Regarding the same patent, Amgen had already won a battle with Sanofi, a manufacturer of the cholesterol medication “Praluent®” (alirocumab) which Amgen alleged was infringing its patent. Two cases were fought between Amgen and Sanofi, the first one being an invalidity case (Case No. 2017 (Gyo-ke) 10225) and the second one being an infringement case (Case No. 2019 (Ne) 10014). The IP High Court held Amgen’s patent valid on December 27, 2018 in the invalidity case, and then found Sanofi’s manufacture and sale of Praluent® as infringing Amgen’s patent, which was reaffirmed to be valid, on October 30, 2019. Sanofi appealed the decisions to the Supreme Court, but the appeals were rejected on April 24, 2020, and Sanofi was forced to stop its sale of Praluent® entirely in Japan.
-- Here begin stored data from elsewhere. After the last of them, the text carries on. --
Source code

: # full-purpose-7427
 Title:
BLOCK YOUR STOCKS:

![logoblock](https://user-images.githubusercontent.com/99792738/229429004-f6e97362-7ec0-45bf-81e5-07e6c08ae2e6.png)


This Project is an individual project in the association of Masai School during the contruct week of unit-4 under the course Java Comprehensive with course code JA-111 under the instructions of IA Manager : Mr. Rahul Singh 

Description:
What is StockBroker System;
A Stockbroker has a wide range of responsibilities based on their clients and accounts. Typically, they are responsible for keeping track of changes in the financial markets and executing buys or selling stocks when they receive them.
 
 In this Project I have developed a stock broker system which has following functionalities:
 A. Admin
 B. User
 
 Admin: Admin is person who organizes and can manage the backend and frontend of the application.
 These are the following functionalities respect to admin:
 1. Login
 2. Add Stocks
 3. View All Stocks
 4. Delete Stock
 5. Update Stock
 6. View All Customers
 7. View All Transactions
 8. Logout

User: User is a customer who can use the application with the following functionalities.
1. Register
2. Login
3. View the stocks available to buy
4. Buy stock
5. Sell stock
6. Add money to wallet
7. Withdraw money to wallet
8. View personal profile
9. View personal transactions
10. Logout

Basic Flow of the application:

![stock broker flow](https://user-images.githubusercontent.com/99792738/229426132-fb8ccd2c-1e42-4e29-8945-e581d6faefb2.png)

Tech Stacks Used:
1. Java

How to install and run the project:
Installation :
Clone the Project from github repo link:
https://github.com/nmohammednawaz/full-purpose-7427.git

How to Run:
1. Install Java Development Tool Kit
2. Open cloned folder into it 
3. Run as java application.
However, this was not the end of the battle for Amgen. Regeneron, who co-developed Praluent® with Sanofi, filed an invalidation action with the Japan Patent Office (JPO) against the same Amgen patent on February 12, 2020. In this case, as expected the JPO ruled in favor of the patentee, Amgen, and Regeneron appealed, but this time, as mentioned above, the IP High Court decided that the patent was invalid.
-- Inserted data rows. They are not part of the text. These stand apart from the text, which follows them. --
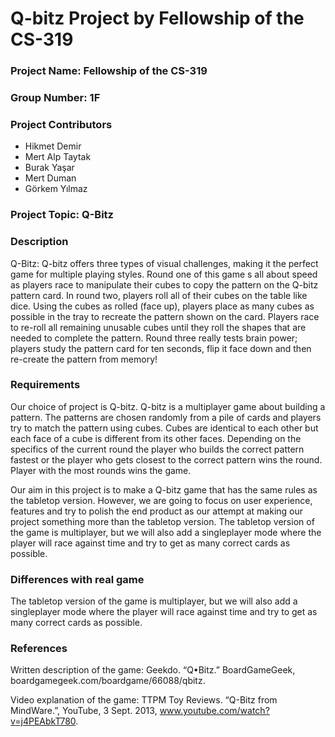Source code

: # Q-bitz Project by Fellowship of the CS-319

### Project Name: Fellowship of the CS-319

### Group Number: 1F

### Project Contributors

  - Hikmet Demir
  - Mert Alp Taytak
  - Burak Yaşar
  - Mert Duman
  - Görkem Yılmaz

### Project Topic: Q-Bitz

### Description
Q-Bitz: Q-bitz offers three types of visual challenges, making it the perfect game for multiple playing styles. Round one of this game s all about speed as players race to manipulate their cubes to copy the pattern on the Q-bitz pattern card. In round two, players roll all of their cubes on the table like dice. Using the cubes as rolled (face up), players place as many cubes as possible in the tray to recreate the pattern shown on the card. Players race to re-roll all remaining unusable cubes until they roll the shapes that are needed to complete the pattern. Round three really tests brain power; players study the pattern card for ten seconds, flip it face down and then re-create the pattern from memory!
### Requirements
Our choice of project is Q-bitz. Q-bitz is a multiplayer game about building a pattern. The patterns are chosen randomly from a pile of cards and players try to match the pattern using cubes. Cubes are identical to each other but each face of a cube is different from its other faces. Depending on the specifics of the current round the player who builds the correct pattern fastest or the player who gets closest to the correct pattern wins the round. Player with the most rounds wins the game.

Our aim in this project is to make a Q-bitz game that has the same rules as the tabletop version. However, we are going to focus on user experience, features and try to polish the end product as our attempt at making our project something more than the tabletop version. The tabletop version of the game is multiplayer, but we will also add a singleplayer mode where the player will race against time and try to get as many correct cards as possible.
### Differences with real game
The tabletop version of the game is multiplayer, but we will also add a singleplayer mode where the player will race against time and try to get as many correct cards as possible.
### References
Written description of the game:
Geekdo. “Q•Bitz.” BoardGameGeek, boardgamegeek.com/boardgame/66088/qbitz.

Video explanation of the game:
TTPM Toy Reviews. “Q-Bitz from MindWare.”, YouTube, 3 Sept. 2013, www.youtube.com/watch?v=j4PEAbkT780.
In the Regeneron case, the main issue in the IP High Court was whether the support requirement was met. The claim of Amgen’s patent (JP5705288) functionally defines the isolated monoclonal antibody by claiming that the antibody (i) is capable of neutralizing the binding of PCSK9 to LDLR, and (ii) competes with the 21B12 antibody. The court considered the technical significance of the invention to be the finding that “any antibody that competes with the 21B12 antibody in relation to PCSK9 would function as a neutralizing antibody that neutralizes the binding of PCSK9 to LDLR in the same mechanism as the 21B12 antibody.” The patent specification disclosed screening methods to obtain antibodies that compete with the 21B12 antibody in relation to PCSK9, but only specified and disclosed several groups of such antibodies that would have the neutralizing function. The court found that the claim would broadly include antibodies which compete with the 21B12 antibody in a manner that sterically hinders the binding of PCSK9 to LDLR as well as antibodies which hinder the binding of PCSK9 to LDLR by recognizing the same or overlapping binding site as the 21B12 antibody when binding on PCSK9. Since there was no disclosure in the specification showing a mechanism of how an antibody sterically hindering the binding of the PCSK9 to LDLR would have a neutralizing function, the court concluded that the specification does not support that “any” antibody that competes with the 21B12 antibody would function as a neutralizing antibody. Amgen argued that antibodies that do not have the neutralizing function are literally excluded from the scope of the claim, but the court rejected this argument, saying that such understanding would open the door for claims too broad with no justifiable reason.
The IP High Court also made a remark on why the conclusion is different from the Sanofi case. They said that in the Sanofi case, the IP High Court had decided the case based on the premise and understanding that “any” antibody that competes with the 21B12 antibody would bind to almost the same binding site as the 21B12 antibody and would function like the 21B12 antibody. In the Regeneron case, such premise was put in doubt based on new arguments and evidence (such as expert declarations and experiments) filed by Regeneron, which led the IP High Court to decide the case differently.
Amgen has appealed to the Supreme Court.
Amgen is also fighting with Sanofi and Regeneron in the US and in Europe. In the US, Amgen’s patent was invalidated in the lower courts, but Amgen took the case to the Supreme Court and on March 27, 2023, the Supreme Court heard oral arguments from Amgen and Sanofi. The claims of Amgen’s US patent are different from the claims of the Japanese patent in that it specifies amino acids on PCSK9 to which the isolated monoclonal antibody binds, and the issues being addressed are also different in the US and Japanese courts, but the US Supreme Court decision might have some kind of influence on the Regeneron case in Japan, or how functionally claimed antibody inventions are to be handled in Japan.